Wilson Gray hwgray at GMAIL.COM
Mon Aug 2 00:25:05 UTC 2010


On Sun, Aug 1, 2010 at 10:07 AM, Jonathan Lighter
<wuxxmupp2000 at gmail.com> wrote:
> "On a hummer" is a variant.

Got damn, man! You *know* that shit?! I'm truly impressed!

"On a humble" is yet another variant.

All three forms were current in my Saint Louis youth. It took the
indisputable enunciation of the phrase as "on a _humbug_" by Amos "Yo'
Ponyo" Doston, Louietown's premier disk-jockey of the "boogie-joogie
sounds" and seeing "humbuggin' " in print to persuade me that _on a
hummer_ and _on a humble_ were mere variations based on a mishearing
of Doston's innumerable other uses of this as a catchphrase.

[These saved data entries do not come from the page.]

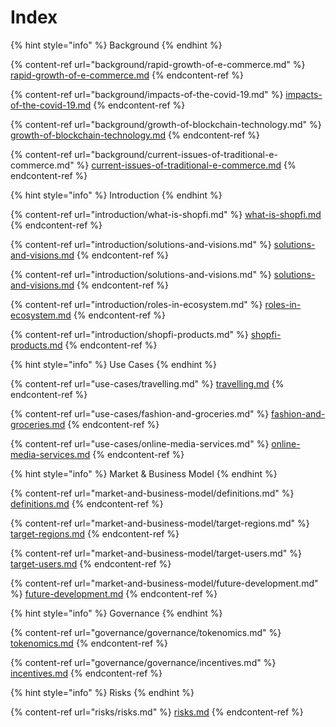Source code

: # Index

{% hint style="info" %}
Background
{% endhint %}

{% content-ref url="background/rapid-growth-of-e-commerce.md" %}
[rapid-growth-of-e-commerce.md](background/rapid-growth-of-e-commerce.md)
{% endcontent-ref %}

{% content-ref url="background/impacts-of-the-covid-19.md" %}
[impacts-of-the-covid-19.md](background/impacts-of-the-covid-19.md)
{% endcontent-ref %}

{% content-ref url="background/growth-of-blockchain-technology.md" %}
[growth-of-blockchain-technology.md](background/growth-of-blockchain-technology.md)
{% endcontent-ref %}

{% content-ref url="background/current-issues-of-traditional-e-commerce.md" %}
[current-issues-of-traditional-e-commerce.md](background/current-issues-of-traditional-e-commerce.md)
{% endcontent-ref %}

{% hint style="info" %}
Introduction
{% endhint %}

{% content-ref url="introduction/what-is-shopfi.md" %}
[what-is-shopfi.md](introduction/what-is-shopfi.md)
{% endcontent-ref %}

{% content-ref url="introduction/solutions-and-visions.md" %}
[solutions-and-visions.md](introduction/solutions-and-visions.md)
{% endcontent-ref %}

{% content-ref url="introduction/solutions-and-visions.md" %}
[solutions-and-visions.md](introduction/solutions-and-visions.md)
{% endcontent-ref %}

{% content-ref url="introduction/roles-in-ecosystem.md" %}
[roles-in-ecosystem.md](introduction/roles-in-ecosystem.md)
{% endcontent-ref %}

{% content-ref url="introduction/shopfi-products.md" %}
[shopfi-products.md](introduction/shopfi-products.md)
{% endcontent-ref %}

{% hint style="info" %}
Use Cases
{% endhint %}

{% content-ref url="use-cases/travelling.md" %}
[travelling.md](use-cases/travelling.md)
{% endcontent-ref %}

{% content-ref url="use-cases/fashion-and-groceries.md" %}
[fashion-and-groceries.md](use-cases/fashion-and-groceries.md)
{% endcontent-ref %}

{% content-ref url="use-cases/online-media-services.md" %}
[online-media-services.md](use-cases/online-media-services.md)
{% endcontent-ref %}

{% hint style="info" %}
Market & Business Model
{% endhint %}

{% content-ref url="market-and-business-model/definitions.md" %}
[definitions.md](market-and-business-model/definitions.md)
{% endcontent-ref %}

{% content-ref url="market-and-business-model/target-regions.md" %}
[target-regions.md](market-and-business-model/target-regions.md)
{% endcontent-ref %}

{% content-ref url="market-and-business-model/target-users.md" %}
[target-users.md](market-and-business-model/target-users.md)
{% endcontent-ref %}

{% content-ref url="market-and-business-model/future-development.md" %}
[future-development.md](market-and-business-model/future-development.md)
{% endcontent-ref %}

{% hint style="info" %}
Governance
{% endhint %}

{% content-ref url="governance/governance/tokenomics.md" %}
[tokenomics.md](governance/governance/tokenomics.md)
{% endcontent-ref %}

{% content-ref url="governance/governance/incentives.md" %}
[incentives.md](governance/governance/incentives.md)
{% endcontent-ref %}

{% hint style="info" %}
Risks
{% endhint %}

{% content-ref url="risks/risks.md" %}
[risks.md](risks/risks.md)
{% endcontent-ref %}
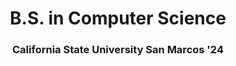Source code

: <!-- Title -->
<h1 align="center">B.S. in Computer Science</h1>
<h3 align="center">California State University San Marcos '24</h3>
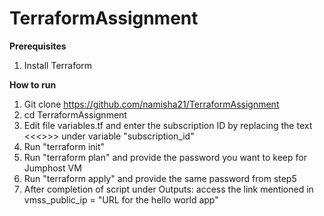 # TerraformAssignment

**Prerequisites**

1. Install Terraform

**How to run**

1. Git clone https://github.com/namisha21/TerraformAssignment
2. cd TerraformAssignment 
3. Edit file variables.tf and enter the subscription ID by replacing the text <<<<Add Subscription ID here>>>> under variable "subscription_id"
4. Run "terraform init"
5. Run "terraform plan" and provide the password you want to keep for Jumphost VM
6. Run "terraform apply" and provide the same password from step5
7. After completion of script under Outputs: access the link mentioned in vmss_public_ip = "URL for the hello world app"
  

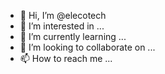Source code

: - 👋 Hi, I’m @elecotech
- 👀 I’m interested in ...
- 🌱 I’m currently learning ...
- 💞️ I’m looking to collaborate on ...
- 📫 How to reach me ...

<!---
elecotech/elecotech is a ✨ special ✨ repository because its `README.md` (this file) appears on your GitHub profile.
You can click the Preview link to take a look at your changes.
--->

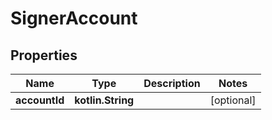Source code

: 
# SignerAccount

## Properties
Name | Type | Description | Notes
------------ | ------------- | ------------- | -------------
**accountId** | **kotlin.String** |  |  [optional]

In an article about him published in the StL Post-Dispatch (brother
was *big*, locally!), he claimed that _Ponyo_ was a Korean word
meaning "friend" that he had learned while serving in the military in
Korea. Unreal, IMO, and I've never gone for it. But, given that my own
knowledge of Korean ends at _kimchee_...

Doston was on a couple of times a day. For his after-school show, he
used a version of the instrumental, Behind The Sun, or, as he
enunciated it, "Be-HIND [pause] The SUN!" (meaning "down South") as
his theme song, though another catchphrase of his was, "Ain't it great
to be above the magnolias [= in the (relative) North] on a day like
this?!" (It was a real bringdown when I discovered that at least one
species of magnolia is a fairly-common street tree as far north as
Boston, whereas the only place that I ever saw a magnolia in StL was
at the Missouri Botanical Garden.)

As for the meaning of "on a humbug," it had to do with scamming,
acting on the down low, slipping something past someone, getting over
on someone, etc. It's meaning was very fluid.

-Wilson

--
-Wilson
–––
All say, "How hard it is that we have to die!"––a strange complaint to
come from the mouths of people who have had to live.